Task to carry out
All of the records must be restated exactly, with every line complete.

The data
■ ■ ■
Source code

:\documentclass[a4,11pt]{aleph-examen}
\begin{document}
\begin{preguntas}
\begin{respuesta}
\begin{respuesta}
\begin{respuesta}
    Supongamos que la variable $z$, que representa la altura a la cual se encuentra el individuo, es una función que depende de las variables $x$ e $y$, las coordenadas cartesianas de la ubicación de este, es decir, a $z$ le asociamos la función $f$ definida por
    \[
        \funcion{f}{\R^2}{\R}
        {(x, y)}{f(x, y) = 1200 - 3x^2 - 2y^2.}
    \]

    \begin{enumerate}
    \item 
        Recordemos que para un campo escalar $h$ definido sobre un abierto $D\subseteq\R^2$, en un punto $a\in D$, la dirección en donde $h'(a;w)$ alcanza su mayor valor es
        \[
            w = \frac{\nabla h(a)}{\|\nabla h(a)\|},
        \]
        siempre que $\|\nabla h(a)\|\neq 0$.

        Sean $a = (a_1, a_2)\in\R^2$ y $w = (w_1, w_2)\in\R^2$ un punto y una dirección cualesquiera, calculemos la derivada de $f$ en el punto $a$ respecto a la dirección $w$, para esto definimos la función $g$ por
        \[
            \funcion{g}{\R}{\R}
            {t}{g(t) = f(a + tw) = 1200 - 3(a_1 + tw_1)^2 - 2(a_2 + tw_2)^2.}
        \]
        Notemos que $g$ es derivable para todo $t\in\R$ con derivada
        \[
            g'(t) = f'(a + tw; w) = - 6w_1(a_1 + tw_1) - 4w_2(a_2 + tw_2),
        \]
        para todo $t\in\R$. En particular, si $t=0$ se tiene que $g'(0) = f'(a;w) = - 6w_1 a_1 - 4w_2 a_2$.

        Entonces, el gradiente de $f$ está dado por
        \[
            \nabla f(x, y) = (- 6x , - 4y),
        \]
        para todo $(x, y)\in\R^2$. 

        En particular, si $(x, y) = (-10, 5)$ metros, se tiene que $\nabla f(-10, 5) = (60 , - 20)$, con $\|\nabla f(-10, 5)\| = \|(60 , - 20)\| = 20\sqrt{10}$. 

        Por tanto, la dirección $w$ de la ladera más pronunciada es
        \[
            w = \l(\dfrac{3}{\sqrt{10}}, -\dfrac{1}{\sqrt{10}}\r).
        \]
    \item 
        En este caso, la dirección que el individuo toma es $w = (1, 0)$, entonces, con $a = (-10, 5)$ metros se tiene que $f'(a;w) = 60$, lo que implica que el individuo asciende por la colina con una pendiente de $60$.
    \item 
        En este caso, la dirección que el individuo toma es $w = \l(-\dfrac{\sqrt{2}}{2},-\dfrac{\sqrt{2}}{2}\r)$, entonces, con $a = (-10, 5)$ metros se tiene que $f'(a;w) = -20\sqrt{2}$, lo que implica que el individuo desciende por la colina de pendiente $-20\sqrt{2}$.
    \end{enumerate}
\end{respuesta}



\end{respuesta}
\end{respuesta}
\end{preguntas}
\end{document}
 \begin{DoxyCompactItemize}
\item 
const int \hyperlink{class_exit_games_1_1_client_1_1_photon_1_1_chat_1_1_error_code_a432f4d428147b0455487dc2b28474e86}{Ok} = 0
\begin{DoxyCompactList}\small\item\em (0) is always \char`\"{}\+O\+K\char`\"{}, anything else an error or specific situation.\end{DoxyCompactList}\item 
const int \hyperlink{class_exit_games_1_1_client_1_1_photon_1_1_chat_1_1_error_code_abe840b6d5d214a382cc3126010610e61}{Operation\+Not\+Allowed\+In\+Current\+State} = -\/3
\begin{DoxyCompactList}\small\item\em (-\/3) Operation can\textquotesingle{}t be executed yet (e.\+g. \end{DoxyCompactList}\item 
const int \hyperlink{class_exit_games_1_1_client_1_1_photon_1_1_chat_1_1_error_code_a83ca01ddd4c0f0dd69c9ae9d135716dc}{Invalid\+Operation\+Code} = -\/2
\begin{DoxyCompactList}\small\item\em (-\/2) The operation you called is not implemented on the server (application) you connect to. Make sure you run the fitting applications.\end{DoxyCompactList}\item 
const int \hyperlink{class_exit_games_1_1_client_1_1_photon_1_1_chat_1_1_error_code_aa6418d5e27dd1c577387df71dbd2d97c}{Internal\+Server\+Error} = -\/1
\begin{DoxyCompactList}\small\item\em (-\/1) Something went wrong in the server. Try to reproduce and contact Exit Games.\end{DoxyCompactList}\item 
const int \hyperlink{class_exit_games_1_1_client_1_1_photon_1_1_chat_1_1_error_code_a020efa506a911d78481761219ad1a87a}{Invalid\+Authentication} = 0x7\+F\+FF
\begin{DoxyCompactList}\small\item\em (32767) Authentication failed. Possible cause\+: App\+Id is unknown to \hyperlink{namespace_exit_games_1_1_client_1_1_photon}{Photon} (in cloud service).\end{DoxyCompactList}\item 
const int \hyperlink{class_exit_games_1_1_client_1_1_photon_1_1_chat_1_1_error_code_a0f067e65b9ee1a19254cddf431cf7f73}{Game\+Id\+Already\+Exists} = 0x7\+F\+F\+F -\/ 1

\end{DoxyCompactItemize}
■ ■ ■
Exercise output
Source code

:\documentclass[a4,11pt]{aleph-examen}
\begin{document}
\begin{preguntas}
\begin{respuesta}
\begin{respuesta}
\begin{respuesta}
    Supongamos que la variable $z$, que representa la altura a la cual se encuentra el individuo, es una función que depende de las variables $x$ e $y$, las coordenadas cartesianas de la ubicación de este, es decir, a $z$ le asociamos la función $f$ definida por
    \[
        \funcion{f}{\R^2}{\R}
        {(x, y)}{f(x, y) = 1200 - 3x^2 - 2y^2.}
    \]

    \begin{enumerate}
    \item 
        Recordemos que para un campo escalar $h$ definido sobre un abierto $D\subseteq\R^2$, en un punto $a\in D$, la dirección en donde $h'(a;w)$ alcanza su mayor valor es
        \[
            w = \frac{\nabla h(a)}{\|\nabla h(a)\|},
        \]
        siempre que $\|\nabla h(a)\|\neq 0$.

        Sean $a = (a_1, a_2)\in\R^2$ y $w = (w_1, w_2)\in\R^2$ un punto y una dirección cualesquiera, calculemos la derivada de $f$ en el punto $a$ respecto a la dirección $w$, para esto definimos la función $g$ por
        \[
            \funcion{g}{\R}{\R}
            {t}{g(t) = f(a + tw) = 1200 - 3(a_1 + tw_1)^2 - 2(a_2 + tw_2)^2.}
        \]
        Notemos que $g$ es derivable para todo $t\in\R$ con derivada
        \[
            g'(t) = f'(a + tw; w) = - 6w_1(a_1 + tw_1) - 4w_2(a_2 + tw_2),
        \]
        para todo $t\in\R$. En particular, si $t=0$ se tiene que $g'(0) = f'(a;w) = - 6w_1 a_1 - 4w_2 a_2$.

        Entonces, el gradiente de $f$ está dado por
        \[
            \nabla f(x, y) = (- 6x , - 4y),
        \]
        para todo $(x, y)\in\R^2$. 

        En particular, si $(x, y) = (-10, 5)$ metros, se tiene que $\nabla f(-10, 5) = (60 , - 20)$, con $\|\nabla f(-10, 5)\| = \|(60 , - 20)\| = 20\sqrt{10}$. 

        Por tanto, la dirección $w$ de la ladera más pronunciada es
        \[
            w = \l(\dfrac{3}{\sqrt{10}}, -\dfrac{1}{\sqrt{10}}\r).
        \]
    \item 
        En este caso, la dirección que el individuo toma es $w = (1, 0)$, entonces, con $a = (-10, 5)$ metros se tiene que $f'(a;w) = 60$, lo que implica que el individuo asciende por la colina con una pendiente de $60$.
    \item 
        En este caso, la dirección que el individuo toma es $w = \l(-\dfrac{\sqrt{2}}{2},-\dfrac{\sqrt{2}}{2}\r)$, entonces, con $a = (-10, 5)$ metros se tiene que $f'(a;w) = -20\sqrt{2}$, lo que implica que el individuo desciende por la colina de pendiente $-20\sqrt{2}$.
    \end{enumerate}
\end{respuesta}



\end{respuesta}
\end{respuesta}
\end{preguntas}
\end{document}
 \begin{DoxyCompactItemize}
\item 
const int \hyperlink{class_exit_games_1_1_client_1_1_photon_1_1_chat_1_1_error_code_a432f4d428147b0455487dc2b28474e86}{Ok} = 0
\begin{DoxyCompactList}\small\item\em (0) is always \char`\"{}\+O\+K\char`\"{}, anything else an error or specific situation.\end{DoxyCompactList}\item 
const int \hyperlink{class_exit_games_1_1_client_1_1_photon_1_1_chat_1_1_error_code_abe840b6d5d214a382cc3126010610e61}{Operation\+Not\+Allowed\+In\+Current\+State} = -\/3
\begin{DoxyCompactList}\small\item\em (-\/3) Operation can\textquotesingle{}t be executed yet (e.\+g. \end{DoxyCompactList}\item 
const int \hyperlink{class_exit_games_1_1_client_1_1_photon_1_1_chat_1_1_error_code_a83ca01ddd4c0f0dd69c9ae9d135716dc}{Invalid\+Operation\+Code} = -\/2
\begin{DoxyCompactList}\small\item\em (-\/2) The operation you called is not implemented on the server (application) you connect to. Make sure you run the fitting applications.\end{DoxyCompactList}\item 
const int \hyperlink{class_exit_games_1_1_client_1_1_photon_1_1_chat_1_1_error_code_aa6418d5e27dd1c577387df71dbd2d97c}{Internal\+Server\+Error} = -\/1
\begin{DoxyCompactList}\small\item\em (-\/1) Something went wrong in the server. Try to reproduce and contact Exit Games.\end{DoxyCompactList}\item 
const int \hyperlink{class_exit_games_1_1_client_1_1_photon_1_1_chat_1_1_error_code_a020efa506a911d78481761219ad1a87a}{Invalid\+Authentication} = 0x7\+F\+FF
\begin{DoxyCompactList}\small\item\em (32767) Authentication failed. Possible cause\+: App\+Id is unknown to \hyperlink{namespace_exit_games_1_1_client_1_1_photon}{Photon} (in cloud service).\end{DoxyCompactList}\item 
const int \hyperlink{class_exit_games_1_1_client_1_1_photon_1_1_chat_1_1_error_code_a0f067e65b9ee1a19254cddf431cf7f73}{Game\+Id\+Already\+Exists} = 0x7\+F\+F\+F -\/ 1

\end{DoxyCompactItemize}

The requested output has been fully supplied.